(Document images with source code)
• • • •

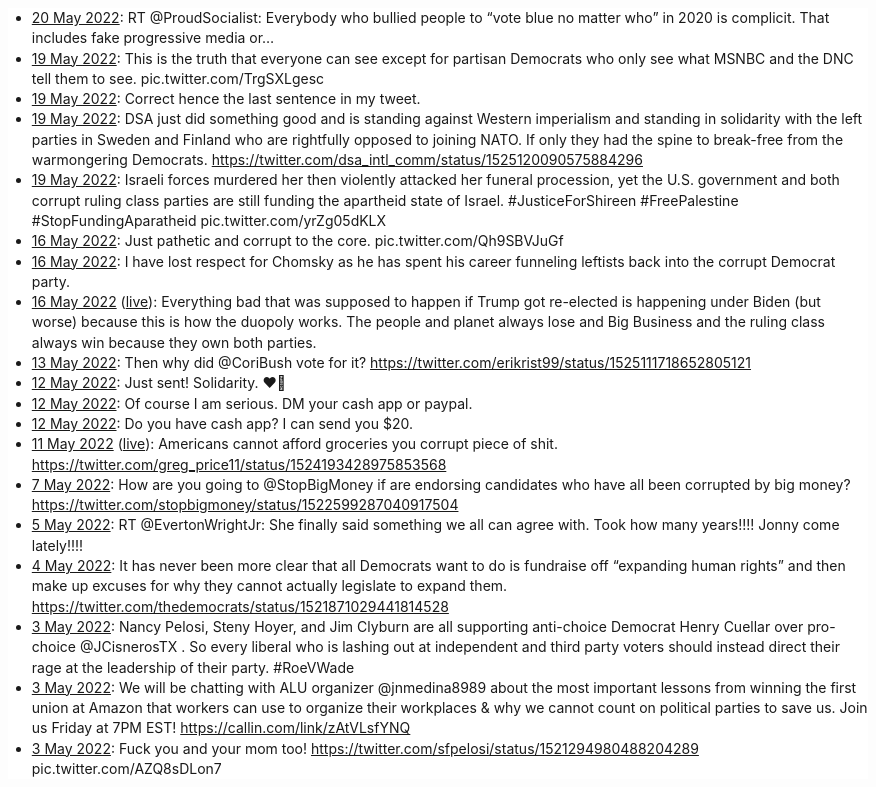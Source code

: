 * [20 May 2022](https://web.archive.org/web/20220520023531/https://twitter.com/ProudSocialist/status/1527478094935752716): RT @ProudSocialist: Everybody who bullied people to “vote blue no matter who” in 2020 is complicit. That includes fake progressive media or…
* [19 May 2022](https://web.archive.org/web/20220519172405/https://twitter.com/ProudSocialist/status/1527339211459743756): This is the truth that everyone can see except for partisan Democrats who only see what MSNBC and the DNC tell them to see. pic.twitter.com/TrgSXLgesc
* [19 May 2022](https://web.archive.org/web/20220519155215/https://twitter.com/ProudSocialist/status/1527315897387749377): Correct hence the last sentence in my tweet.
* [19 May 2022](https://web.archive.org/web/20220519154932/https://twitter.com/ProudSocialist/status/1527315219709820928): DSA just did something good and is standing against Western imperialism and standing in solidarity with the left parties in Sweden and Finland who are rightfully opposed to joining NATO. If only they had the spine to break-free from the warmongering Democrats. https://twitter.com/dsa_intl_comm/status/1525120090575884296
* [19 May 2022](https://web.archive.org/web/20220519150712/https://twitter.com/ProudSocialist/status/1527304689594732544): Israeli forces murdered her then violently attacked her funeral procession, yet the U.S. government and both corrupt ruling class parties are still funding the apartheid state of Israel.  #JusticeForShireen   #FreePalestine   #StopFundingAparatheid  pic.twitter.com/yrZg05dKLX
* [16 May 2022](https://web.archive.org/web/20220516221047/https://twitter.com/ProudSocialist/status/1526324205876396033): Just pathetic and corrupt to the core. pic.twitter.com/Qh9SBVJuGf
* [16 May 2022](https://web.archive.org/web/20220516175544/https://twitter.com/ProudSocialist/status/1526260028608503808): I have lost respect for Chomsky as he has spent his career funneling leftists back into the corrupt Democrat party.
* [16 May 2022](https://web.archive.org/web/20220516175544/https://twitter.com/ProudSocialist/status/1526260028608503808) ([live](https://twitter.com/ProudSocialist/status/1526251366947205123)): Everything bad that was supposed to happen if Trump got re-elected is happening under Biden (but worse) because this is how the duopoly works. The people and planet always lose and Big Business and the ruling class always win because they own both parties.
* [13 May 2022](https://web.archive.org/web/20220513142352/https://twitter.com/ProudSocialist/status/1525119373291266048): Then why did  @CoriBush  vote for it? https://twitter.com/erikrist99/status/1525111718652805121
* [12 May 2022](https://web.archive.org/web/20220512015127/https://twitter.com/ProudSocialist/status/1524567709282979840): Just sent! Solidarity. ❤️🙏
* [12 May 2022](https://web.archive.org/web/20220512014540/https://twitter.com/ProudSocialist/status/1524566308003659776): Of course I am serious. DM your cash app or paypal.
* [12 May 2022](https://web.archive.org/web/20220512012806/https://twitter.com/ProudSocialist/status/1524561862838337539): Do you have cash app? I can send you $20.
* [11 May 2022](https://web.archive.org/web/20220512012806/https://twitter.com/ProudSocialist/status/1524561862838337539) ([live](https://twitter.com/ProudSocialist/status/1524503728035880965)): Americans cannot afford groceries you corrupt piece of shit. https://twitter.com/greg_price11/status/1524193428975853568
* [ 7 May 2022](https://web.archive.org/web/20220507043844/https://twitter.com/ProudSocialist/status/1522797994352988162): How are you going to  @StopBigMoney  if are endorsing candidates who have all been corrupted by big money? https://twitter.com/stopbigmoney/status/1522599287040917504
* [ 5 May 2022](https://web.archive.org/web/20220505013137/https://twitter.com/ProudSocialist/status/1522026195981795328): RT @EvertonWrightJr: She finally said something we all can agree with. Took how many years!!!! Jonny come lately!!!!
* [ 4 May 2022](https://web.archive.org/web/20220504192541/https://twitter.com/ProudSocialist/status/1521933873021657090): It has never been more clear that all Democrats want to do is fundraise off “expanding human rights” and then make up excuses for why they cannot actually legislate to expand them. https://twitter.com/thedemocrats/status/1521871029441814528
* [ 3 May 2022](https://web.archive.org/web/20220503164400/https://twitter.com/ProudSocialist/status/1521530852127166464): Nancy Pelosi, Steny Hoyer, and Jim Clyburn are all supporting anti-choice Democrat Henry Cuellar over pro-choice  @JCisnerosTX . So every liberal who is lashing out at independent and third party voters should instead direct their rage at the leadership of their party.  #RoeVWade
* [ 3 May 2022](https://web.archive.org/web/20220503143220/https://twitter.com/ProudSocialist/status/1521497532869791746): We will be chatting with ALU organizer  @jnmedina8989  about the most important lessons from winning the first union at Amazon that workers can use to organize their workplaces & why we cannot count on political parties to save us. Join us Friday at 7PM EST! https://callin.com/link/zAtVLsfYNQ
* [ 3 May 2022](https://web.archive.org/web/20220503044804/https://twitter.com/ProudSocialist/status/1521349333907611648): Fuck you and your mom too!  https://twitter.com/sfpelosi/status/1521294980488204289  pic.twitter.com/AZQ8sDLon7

• • • •

BRIEF
Print exactly the lines running from the start of the entries above to the line with "in my tweet.", both included; leave out any pictures.

SOLVED EXERCISE
Source code

: * [20 May 2022](https://web.archive.org/web/20220520023531/https://twitter.com/ProudSocialist/status/1527478094935752716): RT @ProudSocialist: Everybody who bullied people to “vote blue no matter who” in 2020 is complicit. That includes fake progressive media or…
* [19 May 2022](https://web.archive.org/web/20220519172405/https://twitter.com/ProudSocialist/status/1527339211459743756): This is the truth that everyone can see except for partisan Democrats who only see what MSNBC and the DNC tell them to see. pic.twitter.com/TrgSXLgesc
* [19 May 2022](https://web.archive.org/web/20220519155215/https://twitter.com/ProudSocialist/status/1527315897387749377): Correct hence the last sentence in my tweet.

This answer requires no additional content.